§ **Task objective**:
Would you write out the data below exactly, with every line intact?

Collected data:
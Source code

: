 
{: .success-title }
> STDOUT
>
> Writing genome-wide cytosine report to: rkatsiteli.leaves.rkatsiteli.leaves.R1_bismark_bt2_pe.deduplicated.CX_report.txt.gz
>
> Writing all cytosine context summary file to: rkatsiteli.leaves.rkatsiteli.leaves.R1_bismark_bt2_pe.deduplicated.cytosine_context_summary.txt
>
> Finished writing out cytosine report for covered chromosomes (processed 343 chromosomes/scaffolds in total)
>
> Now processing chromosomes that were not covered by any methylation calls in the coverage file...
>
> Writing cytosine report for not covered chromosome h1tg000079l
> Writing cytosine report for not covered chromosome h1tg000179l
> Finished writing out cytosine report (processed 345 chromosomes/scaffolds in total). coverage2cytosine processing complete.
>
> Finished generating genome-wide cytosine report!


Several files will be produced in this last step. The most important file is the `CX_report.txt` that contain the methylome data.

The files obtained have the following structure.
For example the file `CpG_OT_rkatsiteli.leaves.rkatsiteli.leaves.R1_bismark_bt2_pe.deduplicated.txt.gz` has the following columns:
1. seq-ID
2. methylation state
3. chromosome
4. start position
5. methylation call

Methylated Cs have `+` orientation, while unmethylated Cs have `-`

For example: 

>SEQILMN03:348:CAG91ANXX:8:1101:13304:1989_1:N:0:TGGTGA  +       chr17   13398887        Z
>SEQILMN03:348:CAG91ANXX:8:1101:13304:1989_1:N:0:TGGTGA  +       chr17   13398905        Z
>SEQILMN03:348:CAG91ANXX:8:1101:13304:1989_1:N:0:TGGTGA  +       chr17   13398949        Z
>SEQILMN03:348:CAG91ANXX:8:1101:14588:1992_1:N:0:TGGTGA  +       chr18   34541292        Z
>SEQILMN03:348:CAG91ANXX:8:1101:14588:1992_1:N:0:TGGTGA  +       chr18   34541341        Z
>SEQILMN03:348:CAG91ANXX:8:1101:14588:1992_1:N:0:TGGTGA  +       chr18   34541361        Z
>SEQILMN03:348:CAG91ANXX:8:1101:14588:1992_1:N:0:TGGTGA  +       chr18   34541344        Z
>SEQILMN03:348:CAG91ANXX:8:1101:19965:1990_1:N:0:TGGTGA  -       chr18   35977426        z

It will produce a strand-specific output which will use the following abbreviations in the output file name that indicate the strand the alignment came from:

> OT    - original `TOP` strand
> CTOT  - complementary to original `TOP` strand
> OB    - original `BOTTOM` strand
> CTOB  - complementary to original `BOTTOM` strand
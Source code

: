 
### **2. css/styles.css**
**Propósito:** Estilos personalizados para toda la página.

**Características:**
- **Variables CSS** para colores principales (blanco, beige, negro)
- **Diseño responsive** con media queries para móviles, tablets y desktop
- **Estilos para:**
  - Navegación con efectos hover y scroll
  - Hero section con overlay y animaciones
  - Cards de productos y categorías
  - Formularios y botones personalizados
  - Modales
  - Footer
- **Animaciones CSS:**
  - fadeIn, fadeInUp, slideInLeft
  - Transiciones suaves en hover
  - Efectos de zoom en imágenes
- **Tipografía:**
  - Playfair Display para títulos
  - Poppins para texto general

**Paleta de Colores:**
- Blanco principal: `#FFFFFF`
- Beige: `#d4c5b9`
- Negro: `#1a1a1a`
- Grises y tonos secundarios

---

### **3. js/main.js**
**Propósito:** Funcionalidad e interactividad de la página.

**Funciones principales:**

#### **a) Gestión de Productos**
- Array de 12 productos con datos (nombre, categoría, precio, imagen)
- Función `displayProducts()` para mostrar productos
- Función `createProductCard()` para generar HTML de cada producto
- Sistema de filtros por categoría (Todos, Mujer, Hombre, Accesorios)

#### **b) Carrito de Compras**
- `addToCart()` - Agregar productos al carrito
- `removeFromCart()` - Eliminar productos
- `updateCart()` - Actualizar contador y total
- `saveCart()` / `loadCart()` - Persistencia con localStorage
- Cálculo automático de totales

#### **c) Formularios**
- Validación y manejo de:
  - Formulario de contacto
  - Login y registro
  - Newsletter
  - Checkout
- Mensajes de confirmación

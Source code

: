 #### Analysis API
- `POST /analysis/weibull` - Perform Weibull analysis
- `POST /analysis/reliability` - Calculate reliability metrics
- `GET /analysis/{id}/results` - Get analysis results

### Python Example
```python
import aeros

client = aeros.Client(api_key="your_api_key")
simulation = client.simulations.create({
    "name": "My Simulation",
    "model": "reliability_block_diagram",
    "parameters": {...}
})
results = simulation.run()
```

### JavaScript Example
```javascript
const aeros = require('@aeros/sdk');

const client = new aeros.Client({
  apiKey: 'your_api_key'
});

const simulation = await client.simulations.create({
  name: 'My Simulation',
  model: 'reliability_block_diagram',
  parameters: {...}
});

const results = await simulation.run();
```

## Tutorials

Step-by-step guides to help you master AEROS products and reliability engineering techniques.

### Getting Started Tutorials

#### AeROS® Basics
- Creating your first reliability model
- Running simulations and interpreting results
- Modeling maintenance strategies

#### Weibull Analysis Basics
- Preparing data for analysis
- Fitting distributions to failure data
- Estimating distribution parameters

§ **Response to this task**:
Source code

: 
{: .success-title }
> STDOUT
>
> Writing genome-wide cytosine report to: rkatsiteli.leaves.rkatsiteli.leaves.R1_bismark_bt2_pe.deduplicated.CX_report.txt.gz
>
> Writing all cytosine context summary file to: rkatsiteli.leaves.rkatsiteli.leaves.R1_bismark_bt2_pe.deduplicated.cytosine_context_summary.txt
>
> Finished writing out cytosine report for covered chromosomes (processed 343 chromosomes/scaffolds in total)
>
> Now processing chromosomes that were not covered by any methylation calls in the coverage file...
>
> Writing cytosine report for not covered chromosome h1tg000079l
> Writing cytosine report for not covered chromosome h1tg000179l
> Finished writing out cytosine report (processed 345 chromosomes/scaffolds in total). coverage2cytosine processing complete.
>
> Finished generating genome-wide cytosine report!


Several files will be produced in this last step. The most important file is the `CX_report.txt` that contain the methylome data.

The files obtained have the following structure.
For example the file `CpG_OT_rkatsiteli.leaves.rkatsiteli.leaves.R1_bismark_bt2_pe.deduplicated.txt.gz` has the following columns:
1. seq-ID
2. methylation state
3. chromosome
4. start position
5. methylation call

Methylated Cs have `+` orientation, while unmethylated Cs have `-`

For example: 

>SEQILMN03:348:CAG91ANXX:8:1101:13304:1989_1:N:0:TGGTGA  +       chr17   13398887        Z
>SEQILMN03:348:CAG91ANXX:8:1101:13304:1989_1:N:0:TGGTGA  +       chr17   13398905        Z
>SEQILMN03:348:CAG91ANXX:8:1101:13304:1989_1:N:0:TGGTGA  +       chr17   13398949        Z
>SEQILMN03:348:CAG91ANXX:8:1101:14588:1992_1:N:0:TGGTGA  +       chr18   34541292        Z
>SEQILMN03:348:CAG91ANXX:8:1101:14588:1992_1:N:0:TGGTGA  +       chr18   34541341        Z
>SEQILMN03:348:CAG91ANXX:8:1101:14588:1992_1:N:0:TGGTGA  +       chr18   34541361        Z
>SEQILMN03:348:CAG91ANXX:8:1101:14588:1992_1:N:0:TGGTGA  +       chr18   34541344        Z
>SEQILMN03:348:CAG91ANXX:8:1101:19965:1990_1:N:0:TGGTGA  -       chr18   35977426        z

It will produce a strand-specific output which will use the following abbreviations in the output file name that indicate the strand the alignment came from:

> OT    - original `TOP` strand
> CTOT  - complementary to original `TOP` strand
> OB    - original `BOTTOM` strand
> CTOB  - complementary to original `BOTTOM` strand
Source code

: 
### **2. css/styles.css**
**Propósito:** Estilos personalizados para toda la página.

**Características:**
- **Variables CSS** para colores principales (blanco, beige, negro)
- **Diseño responsive** con media queries para móviles, tablets y desktop
- **Estilos para:**
  - Navegación con efectos hover y scroll
  - Hero section con overlay y animaciones
  - Cards de productos y categorías
  - Formularios y botones personalizados
  - Modales
  - Footer
- **Animaciones CSS:**
  - fadeIn, fadeInUp, slideInLeft
  - Transiciones suaves en hover
  - Efectos de zoom en imágenes
- **Tipografía:**
  - Playfair Display para títulos
  - Poppins para texto general

**Paleta de Colores:**
- Blanco principal: `#FFFFFF`
- Beige: `#d4c5b9`
- Negro: `#1a1a1a`
- Grises y tonos secundarios

---

### **3. js/main.js**
**Propósito:** Funcionalidad e interactividad de la página.

**Funciones principales:**

#### **a) Gestión de Productos**
- Array de 12 productos con datos (nombre, categoría, precio, imagen)
- Función `displayProducts()` para mostrar productos
- Función `createProductCard()` para generar HTML de cada producto
- Sistema de filtros por categoría (Todos, Mujer, Hombre, Accesorios)

#### **b) Carrito de Compras**
- `addToCart()` - Agregar productos al carrito
- `removeFromCart()` - Eliminar productos
- `updateCart()` - Actualizar contador y total
- `saveCart()` / `loadCart()` - Persistencia con localStorage
- Cálculo automático de totales

#### **c) Formularios**
- Validación y manejo de:
  - Formulario de contacto
  - Login y registro
  - Newsletter
  - Checkout
- Mensajes de confirmación

Source code

: #### Analysis API
- `POST /analysis/weibull` - Perform Weibull analysis
- `POST /analysis/reliability` - Calculate reliability metrics
- `GET /analysis/{id}/results` - Get analysis results

### Python Example
```python
import aeros

client = aeros.Client(api_key="your_api_key")
simulation = client.simulations.create({
    "name": "My Simulation",
    "model": "reliability_block_diagram",
    "parameters": {...}
})
results = simulation.run()
```

### JavaScript Example
```javascript
const aeros = require('@aeros/sdk');

const client = new aeros.Client({
  apiKey: 'your_api_key'
});

const simulation = await client.simulations.create({
  name: 'My Simulation',
  model: 'reliability_block_diagram',
  parameters: {...}
});

const results = await simulation.run();
```

## Tutorials

Step-by-step guides to help you master AEROS products and reliability engineering techniques.

### Getting Started Tutorials

#### AeROS® Basics
- Creating your first reliability model
- Running simulations and interpreting results
- Modeling maintenance strategies

#### Weibull Analysis Basics
- Preparing data for analysis
- Fitting distributions to failure data
- Estimating distribution parameters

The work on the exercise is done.